* **Assignment**:
Your answer must be the records below, repeated exactly, with every picture left out.

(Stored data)

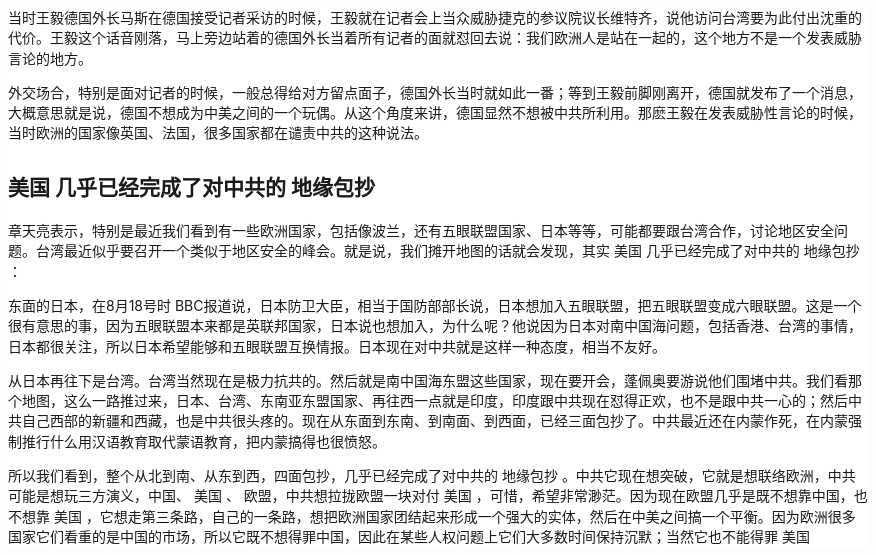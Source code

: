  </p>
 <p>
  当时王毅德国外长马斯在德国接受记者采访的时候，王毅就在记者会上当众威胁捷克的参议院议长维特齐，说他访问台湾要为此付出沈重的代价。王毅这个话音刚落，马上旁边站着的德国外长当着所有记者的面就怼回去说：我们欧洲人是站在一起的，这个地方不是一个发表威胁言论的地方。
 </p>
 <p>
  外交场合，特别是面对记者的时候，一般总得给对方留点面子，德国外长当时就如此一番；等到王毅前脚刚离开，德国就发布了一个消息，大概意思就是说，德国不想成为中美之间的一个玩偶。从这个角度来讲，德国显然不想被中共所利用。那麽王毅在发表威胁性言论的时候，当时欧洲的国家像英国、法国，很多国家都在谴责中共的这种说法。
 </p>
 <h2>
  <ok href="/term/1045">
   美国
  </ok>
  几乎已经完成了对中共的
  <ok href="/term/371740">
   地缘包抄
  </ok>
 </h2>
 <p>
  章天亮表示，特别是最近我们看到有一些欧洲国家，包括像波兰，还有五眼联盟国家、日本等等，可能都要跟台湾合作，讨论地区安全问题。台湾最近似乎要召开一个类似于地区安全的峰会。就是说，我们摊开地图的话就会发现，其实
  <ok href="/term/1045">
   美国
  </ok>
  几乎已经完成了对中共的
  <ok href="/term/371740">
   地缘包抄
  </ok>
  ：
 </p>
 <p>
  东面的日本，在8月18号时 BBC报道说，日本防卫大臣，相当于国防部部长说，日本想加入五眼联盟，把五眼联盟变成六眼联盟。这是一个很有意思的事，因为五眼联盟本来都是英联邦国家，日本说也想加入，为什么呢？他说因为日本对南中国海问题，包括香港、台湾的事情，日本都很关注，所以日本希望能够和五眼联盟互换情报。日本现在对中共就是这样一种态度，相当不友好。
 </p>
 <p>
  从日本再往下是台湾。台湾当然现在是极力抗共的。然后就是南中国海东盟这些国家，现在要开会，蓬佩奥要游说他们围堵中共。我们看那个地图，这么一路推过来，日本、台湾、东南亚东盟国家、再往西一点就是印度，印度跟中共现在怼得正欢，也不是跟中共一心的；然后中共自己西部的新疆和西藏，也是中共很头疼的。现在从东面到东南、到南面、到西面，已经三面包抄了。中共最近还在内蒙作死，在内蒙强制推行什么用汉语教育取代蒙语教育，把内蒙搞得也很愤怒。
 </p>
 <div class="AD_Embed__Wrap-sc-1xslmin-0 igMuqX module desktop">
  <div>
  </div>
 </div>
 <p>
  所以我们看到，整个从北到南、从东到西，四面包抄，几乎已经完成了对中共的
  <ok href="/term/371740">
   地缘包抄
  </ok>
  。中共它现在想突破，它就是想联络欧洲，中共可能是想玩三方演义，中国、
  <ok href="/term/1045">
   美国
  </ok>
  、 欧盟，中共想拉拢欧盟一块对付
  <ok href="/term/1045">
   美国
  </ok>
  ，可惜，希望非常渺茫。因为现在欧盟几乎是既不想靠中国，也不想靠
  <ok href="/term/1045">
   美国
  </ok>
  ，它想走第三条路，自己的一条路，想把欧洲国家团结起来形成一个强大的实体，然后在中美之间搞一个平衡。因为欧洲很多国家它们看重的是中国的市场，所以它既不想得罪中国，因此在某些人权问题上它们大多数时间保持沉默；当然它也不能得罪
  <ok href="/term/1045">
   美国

* **Exercise answer**:
Source code

:  </p>
 <p>
  当时王毅德国外长马斯在德国接受记者采访的时候，王毅就在记者会上当众威胁捷克的参议院议长维特齐，说他访问台湾要为此付出沈重的代价。王毅这个话音刚落，马上旁边站着的德国外长当着所有记者的面就怼回去说：我们欧洲人是站在一起的，这个地方不是一个发表威胁言论的地方。
 </p>
 <p>
  外交场合，特别是面对记者的时候，一般总得给对方留点面子，德国外长当时就如此一番；等到王毅前脚刚离开，德国就发布了一个消息，大概意思就是说，德国不想成为中美之间的一个玩偶。从这个角度来讲，德国显然不想被中共所利用。那麽王毅在发表威胁性言论的时候，当时欧洲的国家像英国、法国，很多国家都在谴责中共的这种说法。
 </p>
 <h2>
  <ok href="/term/1045">
   美国
  </ok>
  几乎已经完成了对中共的
  <ok href="/term/371740">
   地缘包抄
  </ok>
 </h2>
 <p>
  章天亮表示，特别是最近我们看到有一些欧洲国家，包括像波兰，还有五眼联盟国家、日本等等，可能都要跟台湾合作，讨论地区安全问题。台湾最近似乎要召开一个类似于地区安全的峰会。就是说，我们摊开地图的话就会发现，其实
  <ok href="/term/1045">
   美国
  </ok>
  几乎已经完成了对中共的
  <ok href="/term/371740">
   地缘包抄
  </ok>
  ：
 </p>
 <p>
  东面的日本，在8月18号时 BBC报道说，日本防卫大臣，相当于国防部部长说，日本想加入五眼联盟，把五眼联盟变成六眼联盟。这是一个很有意思的事，因为五眼联盟本来都是英联邦国家，日本说也想加入，为什么呢？他说因为日本对南中国海问题，包括香港、台湾的事情，日本都很关注，所以日本希望能够和五眼联盟互换情报。日本现在对中共就是这样一种态度，相当不友好。
 </p>
 <p>
  从日本再往下是台湾。台湾当然现在是极力抗共的。然后就是南中国海东盟这些国家，现在要开会，蓬佩奥要游说他们围堵中共。我们看那个地图，这么一路推过来，日本、台湾、东南亚东盟国家、再往西一点就是印度，印度跟中共现在怼得正欢，也不是跟中共一心的；然后中共自己西部的新疆和西藏，也是中共很头疼的。现在从东面到东南、到南面、到西面，已经三面包抄了。中共最近还在内蒙作死，在内蒙强制推行什么用汉语教育取代蒙语教育，把内蒙搞得也很愤怒。
 </p>
 <div class="AD_Embed__Wrap-sc-1xslmin-0 igMuqX module desktop">
  <div>
  </div>
 </div>
 <p>
  所以我们看到，整个从北到南、从东到西，四面包抄，几乎已经完成了对中共的
  <ok href="/term/371740">
   地缘包抄
  </ok>
  。中共它现在想突破，它就是想联络欧洲，中共可能是想玩三方演义，中国、
  <ok href="/term/1045">
   美国
  </ok>
  、 欧盟，中共想拉拢欧盟一块对付
  <ok href="/term/1045">
   美国
  </ok>
  ，可惜，希望非常渺茫。因为现在欧盟几乎是既不想靠中国，也不想靠
  <ok href="/term/1045">
   美国
  </ok>
  ，它想走第三条路，自己的一条路，想把欧洲国家团结起来形成一个强大的实体，然后在中美之间搞一个平衡。因为欧洲很多国家它们看重的是中国的市场，所以它既不想得罪中国，因此在某些人权问题上它们大多数时间保持沉默；当然它也不能得罪
  <ok href="/term/1045">
   美国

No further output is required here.